Se usaron las siguientes líneas celulares y los medios correspondientes: línea celular Vero de riñón de mono verde africano (ATCC) y fibrosarcoma humano (HT1080, ATCC), medio esencial mínimo de Eagle (EMEM, Hyclone) con suero bovino fetal al 10% (FBS); línea 51D11 del clon Vero (MedImmune), medio libre de suero (SFMMegaVir, Hyclone) con glutamina al 1%; las células de fibroblastos de piel humana normal (CCD1122Sk, ATCC), medio de Dulbecco modificado de Iscove (IMEM) con FBS al 10% formulado por ATCC. Los virus de la enfermedad de Newcastle recombinante (NDV) se cultivaron en cavidades alantoicas de huevos de pollo embrionados libres de patógenos específicos (SPF) de 10-11 días, células Vero o 51D11 clon de vero.
Construcción de ADNc antigenómico de NDV y plásmidos de soporte NP, P y L.
El ARN vírico de la cepa 73T de NDV se obtuvo de Dr. Mark Peeples (Nationwide Children's Hospital). Las secuencias de NDV (GenBank) se alinearon para obtener secuencias de consenso para diseñar oligonucleótidos de ADN para RT-PCR del ARN viral. Se generaron seis fragmentos superpuestos de ADNc subgenómico que abarcan todo el genoma de NDV mediante RT-PCR de alta fidelidad (Figura 1). El vector pUC19 se modificó para incluir un enlazante oligonucleotídico de 88 nt que contenía sitios de restricción introducidos entre los sitios EcoRI y HindIII para el ensamblaje secuencial de ADNc antigenómico de longitud completa de la cepa NDV 73T. Además, el plásmido de ADNc de la cepa 73T (p73T) contiene un promotor de ARN polimerasa T7 de 27 nucleótidos (nt) en el extremo 5' y un 189 nt que contiene una secuencia de ribozima antigenoma de HDV y una señal de terminación de la transcripción de la ARN polimerasa T7 en el extremo 3'. Para generar NDV no virulento, la secuencia que codifica el sitio de escisión de la proteasa de la proteína de fusión se modificó mediante mutagénesis dirigida al sitio de la cepa LaSota de NDV no virulenta (lentogénica, lenta) o glucoproteína B (gB) del citomegalovirus (S116). Para la construcción de plásmidos de expresión NP, P y L, los marcos de lectura abiertos de la proteína (ORF) se amplificaron mediante RT-PCR y se clonaron en el plásmido pCITE2a bajo el control de la ARN polimerasa T7.

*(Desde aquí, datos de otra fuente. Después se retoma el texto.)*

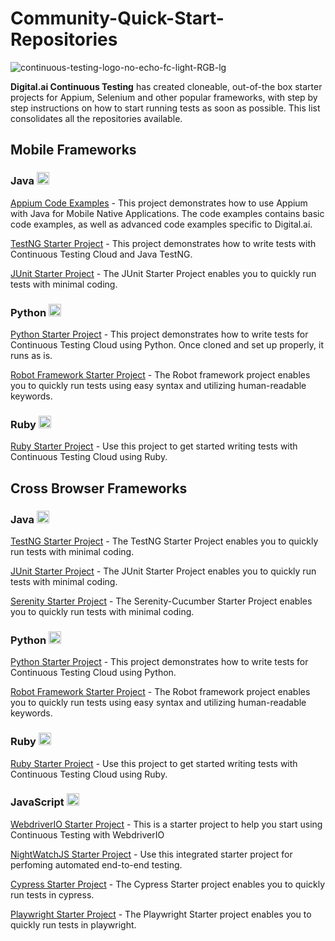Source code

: # Community-Quick-Start-Repositories

![continuous-testing-logo-no-echo-fc-light-RGB-lg](https://github.com/ExperitestOfficial/Community-Code-Repositories/assets/71343050/0e57719c-fa7c-4a72-871e-373c9ca368e5)

**Digital.ai Continuous Testing** has created cloneable, out-of-the box starter projects for Appium, Selenium and other popular frameworks, with step by step instructions on how to start running tests as soon as possible. This list consolidates all the repositories available.

## Mobile Frameworks

### Java <img src="https://github.com/ExperitestOfficial/Community-Code-Repositories/assets/71343050/30cdf216-b9b4-4409-b4ce-88b077d6dfd7" width="20" height="20">

[Appium Code Examples](https://github.com/ExperitestOfficial/CommunityCode-AppiumCodeExamples) - This project demonstrates how to use Appium with Java for Mobile Native Applications. The code examples contains basic code examples, as well as advanced code examples specific to Digital.ai.

[TestNG Starter Project](https://github.com/ExperitestOfficial/CommunityCode-Mobile-TestNGStarterProject) - This project demonstrates how to write tests with Continuous Testing Cloud and Java TestNG.

[JUnit Starter Project](https://github.com/ExperitestOfficial/CommunityCode-Mobile-JUnitStarterProject) - The JUnit Starter Project enables you to quickly run tests with minimal coding. 

### Python <img src="https://github.com/ExperitestOfficial/Community-Code-Repositories/assets/71343050/9b7863f9-ae84-4000-a901-e5d4d2093e27" width="20" height="20">

[Python Starter Project](https://github.com/ExperitestOfficial/CommunityCode-Mobile-PythonStarterProject) - This project demonstrates how to write tests for Continuous Testing Cloud using Python. Once cloned and set up properly, it runs as is.

[Robot Framework Starter Project](https://github.com/ExperitestOfficial/CommunityCode-Mobile-RobotFrameworkStarterProject) - The Robot framework project enables you to quickly run tests using easy syntax and utilizing human-readable keywords.

### Ruby <img src="https://github.com/ExperitestOfficial/Community-Code-Repositories/assets/71343050/93850d12-4b6f-48cf-956e-b2043b2a78c3" width="20" height="20">

[Ruby Starter Project](https://github.com/ExperitestOfficial/CommunityCode-Mobile-RubyStarterProject) - Use this project to get started writing tests with Continuous Testing Cloud using Ruby.

## Cross Browser Frameworks

### Java <img src="https://github.com/ExperitestOfficial/Community-Code-Repositories/assets/71343050/30cdf216-b9b4-4409-b4ce-88b077d6dfd7" width="20" height="20">

[TestNG Starter Project](https://github.com/ExperitestOfficial/CommunityCode-Web-TestNGStarterProject) - The TestNG Starter Project enables you to quickly run tests with minimal coding. 

[JUnit Starter Project](https://github.com/ExperitestOfficial/CommunityCode-Web-JUnitStarterProject) - The JUnit Starter Project enables you to quickly run tests with minimal coding.

[Serenity Starter Project](https://github.com/ExperitestOfficial/CommunityCode-Web-SerenityStarterProject) - The Serenity-Cucumber Starter Project enables you to quickly run tests with minimal coding.

### Python <img src="https://github.com/ExperitestOfficial/Community-Code-Repositories/assets/71343050/9b7863f9-ae84-4000-a901-e5d4d2093e27" width="20" height="20">

[Python Starter Project](https://github.com/ExperitestOfficial/CommunityCode-Web-PythonStarterProject) - This project demonstrates how to write tests for Continuous Testing Cloud using Python.

[Robot Framework Starter Project](https://github.com/ExperitestOfficial/CommunityCode-Web-RobotFrameworkStarterProject) - The Robot framework project enables you to quickly run tests using easy syntax and utilizing human-readable keywords.

### Ruby <img src="https://github.com/ExperitestOfficial/Community-Code-Repositories/assets/71343050/93850d12-4b6f-48cf-956e-b2043b2a78c3" width="20" height="20">

[Ruby Starter Project](https://github.com/ExperitestOfficial/CommunityCode-Web-RubyStarterProject) - Use this project to get started writing tests with Continuous Testing Cloud using Ruby.

### JavaScript <img src="https://github.com/ExperitestOfficial/Community-Code-Repositories/assets/71343050/9c84b7a2-de82-4621-addc-7b2865245649" width="20" height="20">

[WebdriverIO Starter Project](https://github.com/ExperitestOfficial/CommunityCode-Web-WDIOStarterProject) - This is a starter project to help you start using Continuous Testing with WebdriverIO

[NightWatchJS Starter Project](https://github.com/ExperitestOfficial/CommunityCode-Web-NightWatchJSStarterProject) - Use this integrated starter project for perfoming automated end-to-end testing.

[Cypress Starter Project](https://github.com/ExperitestOfficial/CommunityCode-Web-CypressStarterProject) - The Cypress Starter project enables you to quickly run tests in cypress.

[Playwright Starter Project](https://github.com/ExperitestOfficial/CommunityCode-Web-PlaywrightStarterProject) - The Playwright Starter project enables you to quickly run tests in playwright.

Inserción del transgén en el NDV.
Para la inserción de un transgén en la unión P-M, se introdujo un sitio de restricción Afel en nt 3148 en el plásmido subclon que contiene el fragmento SacII-PmlI (Fig. 2A). El ADNc que codifica el factor estimulante de colonias de granulocitos y macrófagos de ratón o humano (GM-CSF) o interleucina 2 (IL-2) fue optimizado con codones y sintetizado por el ADN 2.0. Un casete de genes contiene el extremo del gen (GE) de N, el inicio del gen (GS) de P y el marco de lectura abierto (ORF) del transgén, que se insertó en el sitio AfeI. El fragmento SacII-PmlI del plásmido resultante se barajó en el plásmido r73T y se nombró como p73T-P1.

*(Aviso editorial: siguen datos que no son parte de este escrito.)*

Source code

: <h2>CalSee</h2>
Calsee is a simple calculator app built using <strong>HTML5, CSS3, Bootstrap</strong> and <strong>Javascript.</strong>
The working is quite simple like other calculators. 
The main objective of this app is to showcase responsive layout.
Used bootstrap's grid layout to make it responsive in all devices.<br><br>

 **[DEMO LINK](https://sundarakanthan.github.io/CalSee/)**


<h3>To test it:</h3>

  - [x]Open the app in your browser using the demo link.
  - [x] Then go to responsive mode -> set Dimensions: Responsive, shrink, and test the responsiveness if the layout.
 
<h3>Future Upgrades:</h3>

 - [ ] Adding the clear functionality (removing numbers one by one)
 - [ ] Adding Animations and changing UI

Para insertar un transgén en la unión HN-L entre HN ORF y la secuencia de la señal de terminación del gen (GE) de HN, se introdujo un sitio de restricción AfeI en nt 8231 en el plásmido que contiene el fragmento AgeI-XbaI (Figura 2A). El casete del gen se generó por PCR usando un par de cebadores antisentido y de sentido de fosfato (Tabla 3) y se insertó en el sitio AfeI.
Tabla 3. Secuencias de cebadores oligonucleotídicos para la inserción de un casete transcripcional de transgén.

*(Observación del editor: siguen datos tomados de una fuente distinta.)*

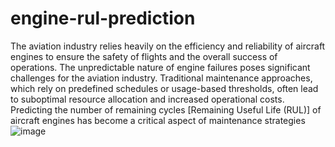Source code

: # engine-rul-prediction
The aviation industry relies heavily on the efficiency and reliability of aircraft engines to ensure the safety of flights and the overall success of operations.
The unpredictable nature of engine failures poses significant challenges for the aviation industry. Traditional maintenance approaches, which rely on predefined schedules or usage-based thresholds, often lead to suboptimal resource allocation and increased operational costs.
Predicting the number of remaining cycles [Remaining Useful Life (RUL)] of aircraft engines has become a critical aspect of maintenance strategies
![image](https://github.com/Mickamwamba/engine-rul-prediction/assets/7030737/311c198e-b9b5-4c7c-a8bb-ca083343918c)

Las secuencias de terminación de gen (GE) y de inicio de gen (GS) están subrayadas. La secuencia de Kozak se muestra en minúsculas. Las secuencias correspondientes a 5’ o 3' secuencias del transgén se muestran en cursiva. Excepto para el EGFP (H-N), todos los otros pares de cebadores se pueden usar para insertar el transgén entre G-M o HN-L. hGM-CSF: factor estimulante de colonias de granulocitos-macrófagos humanos; mGM-CSF: ratón GM-CSF; hIL-2 y mIL-2 corresponden a interleucina 2 de ratón y humana (IL-2), respectivamente.
El fragmento AgI-XbaI del plásmido resultante se barajó en el plásmido p73T, produciendo p73T-HN1. Otra estrategia para insertar la secuencia en la unión HN-L fue insertar un casete o secuencias transgénicas de otros paramixovirus entre la señal de terminación del gen (GE) de la HN y la señal de inicio del gen (GS) de la L (Figura 4) en el sitio AfeI que se introdujo en nt 8359. El plásmido de ADNc de FL se designó p73T-R116i. Dado que la longitud del genoma de NDV tiene que estar en un múltiplo de 6 nucleótidos (regla de 6), se hizo que el ADNc antigenómico de diversas construcciones siguiera la regla de 6.
Para insertar dos casetes de transcripción en la unión P-M, se introdujo un sitio AfeI al final del ORF de GM-CSF (nt 3619) (Figura 2B). El ORF de IL-2 se amplificó usando un par de cebadores antisentido y de sentido de fosfato que contenían las secuencias GE y GS y se insertó en el sitio AfeI. El fragmento SacII-PmlI del plásmido resultante,
incluidos los casetes transcripcionales de GM-CSF e IL-2, se intercambió de nuevo en el plásmido r73T, produciendo p73T-P2.
Generación de virus quiméricos r73T que contienen ectodominio de otros paramixovirus.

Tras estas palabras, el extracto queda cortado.